Data supplied Start Marker
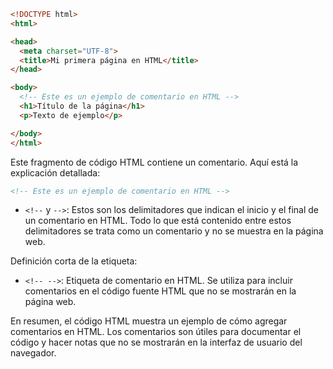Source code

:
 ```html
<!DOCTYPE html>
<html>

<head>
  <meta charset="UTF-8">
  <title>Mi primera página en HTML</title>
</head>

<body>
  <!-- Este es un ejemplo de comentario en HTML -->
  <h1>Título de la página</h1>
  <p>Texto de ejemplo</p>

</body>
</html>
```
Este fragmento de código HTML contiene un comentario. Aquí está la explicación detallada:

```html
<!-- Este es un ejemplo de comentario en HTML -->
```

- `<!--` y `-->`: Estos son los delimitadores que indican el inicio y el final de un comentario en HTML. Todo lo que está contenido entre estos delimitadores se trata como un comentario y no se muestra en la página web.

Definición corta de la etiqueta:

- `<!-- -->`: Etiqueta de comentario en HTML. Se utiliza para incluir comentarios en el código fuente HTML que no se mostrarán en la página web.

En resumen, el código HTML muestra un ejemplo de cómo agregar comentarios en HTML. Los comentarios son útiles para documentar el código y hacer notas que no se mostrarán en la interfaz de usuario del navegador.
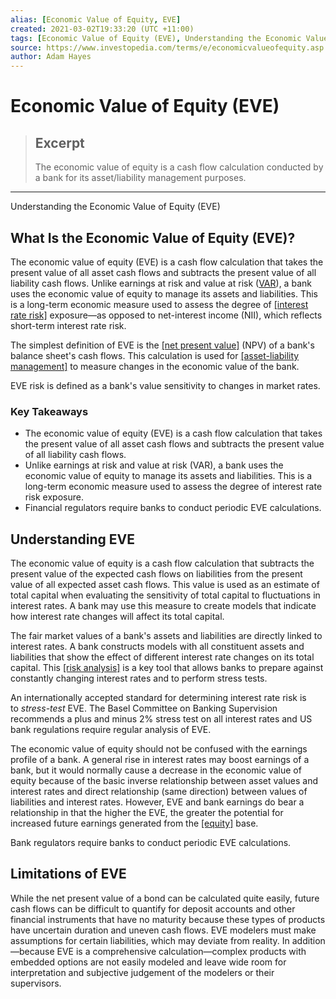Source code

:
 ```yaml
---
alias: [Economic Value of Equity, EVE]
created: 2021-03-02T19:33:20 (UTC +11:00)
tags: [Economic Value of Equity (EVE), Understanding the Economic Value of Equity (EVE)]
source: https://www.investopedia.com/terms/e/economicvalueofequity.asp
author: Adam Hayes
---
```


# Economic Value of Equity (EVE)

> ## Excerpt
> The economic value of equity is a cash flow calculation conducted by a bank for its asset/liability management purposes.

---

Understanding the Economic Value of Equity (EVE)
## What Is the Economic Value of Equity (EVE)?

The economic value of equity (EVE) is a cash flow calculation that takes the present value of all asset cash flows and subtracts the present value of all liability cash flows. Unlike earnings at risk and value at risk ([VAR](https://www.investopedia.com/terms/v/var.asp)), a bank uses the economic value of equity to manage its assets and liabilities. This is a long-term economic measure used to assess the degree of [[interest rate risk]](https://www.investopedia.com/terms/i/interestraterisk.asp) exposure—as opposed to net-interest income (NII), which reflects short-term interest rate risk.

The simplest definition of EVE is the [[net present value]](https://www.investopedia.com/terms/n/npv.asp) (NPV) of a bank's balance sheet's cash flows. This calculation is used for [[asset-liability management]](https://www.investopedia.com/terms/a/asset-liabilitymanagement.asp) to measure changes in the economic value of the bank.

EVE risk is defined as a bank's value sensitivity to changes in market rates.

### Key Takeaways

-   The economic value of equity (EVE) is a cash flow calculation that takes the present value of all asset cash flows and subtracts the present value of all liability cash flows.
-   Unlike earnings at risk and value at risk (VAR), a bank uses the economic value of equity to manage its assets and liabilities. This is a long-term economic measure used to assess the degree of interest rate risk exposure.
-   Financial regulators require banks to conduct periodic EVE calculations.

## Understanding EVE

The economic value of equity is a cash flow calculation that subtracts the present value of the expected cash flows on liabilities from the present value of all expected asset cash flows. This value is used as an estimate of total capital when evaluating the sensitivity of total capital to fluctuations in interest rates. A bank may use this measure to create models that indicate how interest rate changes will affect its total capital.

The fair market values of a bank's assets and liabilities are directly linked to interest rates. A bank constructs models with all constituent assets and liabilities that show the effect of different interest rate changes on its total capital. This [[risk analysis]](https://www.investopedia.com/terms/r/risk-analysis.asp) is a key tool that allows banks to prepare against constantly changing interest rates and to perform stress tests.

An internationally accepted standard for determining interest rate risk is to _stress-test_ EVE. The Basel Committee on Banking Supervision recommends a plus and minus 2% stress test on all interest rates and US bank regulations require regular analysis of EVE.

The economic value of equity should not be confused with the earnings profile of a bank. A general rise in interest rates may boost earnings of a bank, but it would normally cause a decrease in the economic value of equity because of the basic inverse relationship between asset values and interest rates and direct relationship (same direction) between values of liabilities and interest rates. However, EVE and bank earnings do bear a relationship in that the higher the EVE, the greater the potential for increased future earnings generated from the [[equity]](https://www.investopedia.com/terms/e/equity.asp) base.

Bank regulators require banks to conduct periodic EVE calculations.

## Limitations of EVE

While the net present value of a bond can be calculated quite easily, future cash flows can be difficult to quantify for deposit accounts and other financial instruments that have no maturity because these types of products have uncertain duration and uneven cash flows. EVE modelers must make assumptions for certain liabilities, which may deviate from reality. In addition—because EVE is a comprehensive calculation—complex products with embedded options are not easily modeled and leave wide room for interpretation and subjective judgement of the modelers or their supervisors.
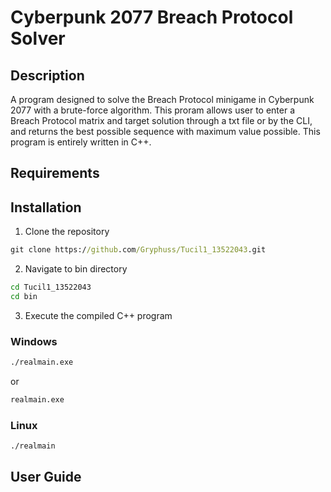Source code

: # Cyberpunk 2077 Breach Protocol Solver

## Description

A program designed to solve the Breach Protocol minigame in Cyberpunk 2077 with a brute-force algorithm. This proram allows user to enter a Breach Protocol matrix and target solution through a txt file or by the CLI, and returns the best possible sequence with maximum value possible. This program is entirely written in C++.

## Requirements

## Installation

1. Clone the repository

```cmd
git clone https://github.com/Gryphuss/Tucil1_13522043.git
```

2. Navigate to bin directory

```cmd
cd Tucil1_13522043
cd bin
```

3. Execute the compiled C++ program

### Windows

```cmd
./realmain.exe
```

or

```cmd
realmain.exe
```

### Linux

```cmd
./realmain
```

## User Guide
Data supplied End Marker
◆ **Your instructions**:
Take the line with "1. Clone the repository" and all lines after it through the end of the records, and write them out exactly; include nothing else.

◆ **Exercise output**:
1. Clone the repository

```cmd
git clone https://github.com/Gryphuss/Tucil1_13522043.git
```

2. Navigate to bin directory

```cmd
cd Tucil1_13522043
cd bin
```

3. Execute the compiled C++ program

### Windows

```cmd
./realmain.exe
```

or

```cmd
realmain.exe
```

### Linux

```cmd
./realmain
```

## User Guide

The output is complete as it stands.